Mientras esperaba, Gregory trató de convencerse de que no tenía que preocuparse. Intentó leer, pero no podía fijar su atención en el libro. Tras haber leído la misma frase media docena de veces sin comprender su sentido, lo dejó; entonces se puso a pasear por la habitación, fumando cigarrillo tras cigarrillo. Estaba a punto de partir él mismo en busca de la muchacha cuando volvió d’Arnot. Gregory le miró con ansia.

D’Arnot hizo gestos de negación con la cabeza.

—No hemos tenido suerte —lamentó—. He encontrado un montón de vendedores que recordaban haberla visto, pero ninguno sabía cuándo se había ido del bazar.

—¿Dónde está Tarzán? —preguntó Gregory.

—Está investigando en la aldea. Si los nativos saben algo de ella, Tarzán se lo sacará. Habla su lengua en todo el sentido del término.

—Ahí está —exclamó Gregory cuando el hombre mono entró en la habitación.

Ambos hombres le miraron con aire interrogador.

—¿Has encontrado algo? —preguntó d’Arnot.

Tarzán negó con la cabeza.

—Ni rastro. En la jungla habría podido encontrarla; pero aquí… en la civilización, un hombre ni siquiera puede encontrarse a sí mismo.

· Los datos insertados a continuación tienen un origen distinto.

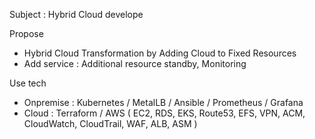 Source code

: Subject : Hybrid Cloud develope 

Propose
 - Hybrid Cloud Transformation by Adding Cloud to Fixed Resources
 - Add service : Additional resource standby, Monitoring

Use tech
 - Onpremise : Kubernetes / MetalLB / Ansible / Prometheus / Grafana
 - Cloud : Terraform / AWS ( EC2, RDS, EKS, Route53, EFS, VPN, ACM, CloudWatch, CloudTrail, WAF, ALB, ASM )


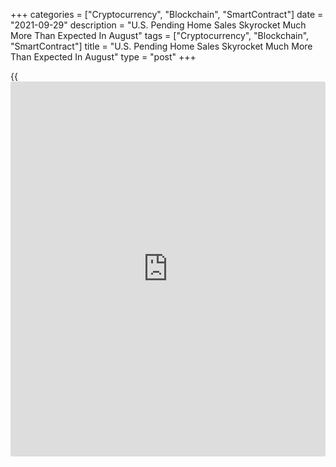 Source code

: +++
categories = ["Cryptocurrency", "Blockchain", "SmartContract"]
date = "2021-09-29"
description = "U.S. Pending Home Sales Skyrocket Much More Than Expected In August"
tags = ["Cryptocurrency", "Blockchain", "SmartContract"]
title = "U.S. Pending Home Sales Skyrocket Much More Than Expected In August"
type = "post"
+++

{{<iframe id="large-banner" src="https://www.bounty.group/#slide=5.0" width="100%" height="600" scrolling="no" style="border: 0px solid rgb(216, 221, 230); border-radius: 3px;">}}

After reporting two straight monthly decreases in U.S. pending home
sales, the National Association of Realtors released a report on
Wednesday showing pending home sales skyrocketed by much more than
expected in the month of August.

NAR said its pending home sales soared by 8.1 percent to 119.5 in August
after tumbling by 2.0 percent to a revised 110.5 in July.

Economists had expected pending home sales to jump by 1.4 percent
compared to the 1.8 percent slump originally reported for the previous
month.

The pending home sales index reached its highest level since January but
was still down by 8.3 percent compared to the same month a year ago.

A pending home sale is one in which a contract was signed but not yet
closed. Normally, it takes four to six weeks to close a contracted sale.

"Rising inventory and moderating price conditions are bringing buyers
back to the market," said NAR's chief economist Lawrence Yun.
"Affordability, however, remains challenging as home price gains are
roughly three times wage growth."

"The more moderately priced regions of the South and Midwest are
experiencing stronger signing of contracts to buy, which is not
surprising," he added. "This can be attributed to some employees who
have the flexibility to work from anywhere, as they choose to reside in
more affordable places."

The report showed pending home sales in the Midwest and South spiked by
10.4 percent and 8.6 percent, respectively, although pending sales in
the West and Northeast also surged up by 7.2 percent and 4.6 percent,
respectively.

For comments and feedback [contact](https://www.playgroundfx.com/contact/): editorial@rtt[news](https://www.letsplayfx.com/blog/forex-news-website/).com

[Economic News][1]

 **What parts of the world are seeing the best (and worst) economic
performances lately? Click[here][2] to check out our [Econ Scorecard][2]
and find out! See up-to-the-moment [ranking](https://www.playgroundfx.com/blog/crypto-exchange-ranking/)s for the best and worst
performers in [GDP][3], [unemployment rate][4], [inflation][5] and much
more.**

   1. www.rtt[news](https://www.letsplayfx.com/blog/forex-news-website/).com/Content/EconomicNews.aspx
   2. www.rtt[news](https://www.letsplayfx.com/blog/forex-news-website/).com/economic-scorecard/world-rank/industrial-production/highest-performance.aspx
   3. www.rtt[news](https://www.letsplayfx.com/blog/forex-news-website/).com/economic-scorecard/world-rank/GDP/highest-performance.aspx
   4. www.rtt[news](https://www.letsplayfx.com/blog/forex-news-website/).com/economic-scorecard/world-rank/unemployment-rate/lowest-performance.aspx
   5. www.rtt[news](https://www.letsplayfx.com/blog/forex-news-website/).com/economic-scorecard/world-rank/CPI/highest-performance.aspx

Cuando dejó de hablar, se rompió el cristal de una ventana detrás de ellos y cayó al suelo una piedra.

—¡Mon Dieu! —profirió d’Arnot—. ¿Qué es eso?

—¡Cuidado! —gritó Gregory—. Puede ser una bomba.

—No —le tranquilizó Tarzán—. Sólo es una nota atada a una piedra. Echémosle un vistazo.

—Debe de ser sobre Helen —aventuró Gregory cogiendo la nota de la mano de Tarzán—. Sí, es de ella. ¡Escuchen!: «Querido papá: la gente que me retiene quiere el mapa que hizo Brian para ir a Ashair. Me amenazan con llevarme al interior y venderme si no se lo damos. Me parece que hablan en serio. Ata el mapa a la piedra y arrójalo por la ventana. No sigas al mensajero o me matarán. Me han prometido devolverme sin hacerme daño en cuanto consigan el mapa» . Sí, es de Helen, es su letra. ¡Pero qué necios! Podían haber pedido el mapa sin más. Yo sólo quiero encontrar a Brian. Iré a por el mapa.

Se levantó y se dirigió a la habitación de Helen, contigua a la suya. Le oyeron encender la lámpara con una cerilla y luego proferir una exclamación de asombro que hizo que los otros dos hombres se precipitaran a la habitación. Gregory se hallaba de pie ante el tocador con el cajón superior abierto y el semblante pálido.

—Ha desaparecido —gritó—. ¡Alguien ha robado el mapa!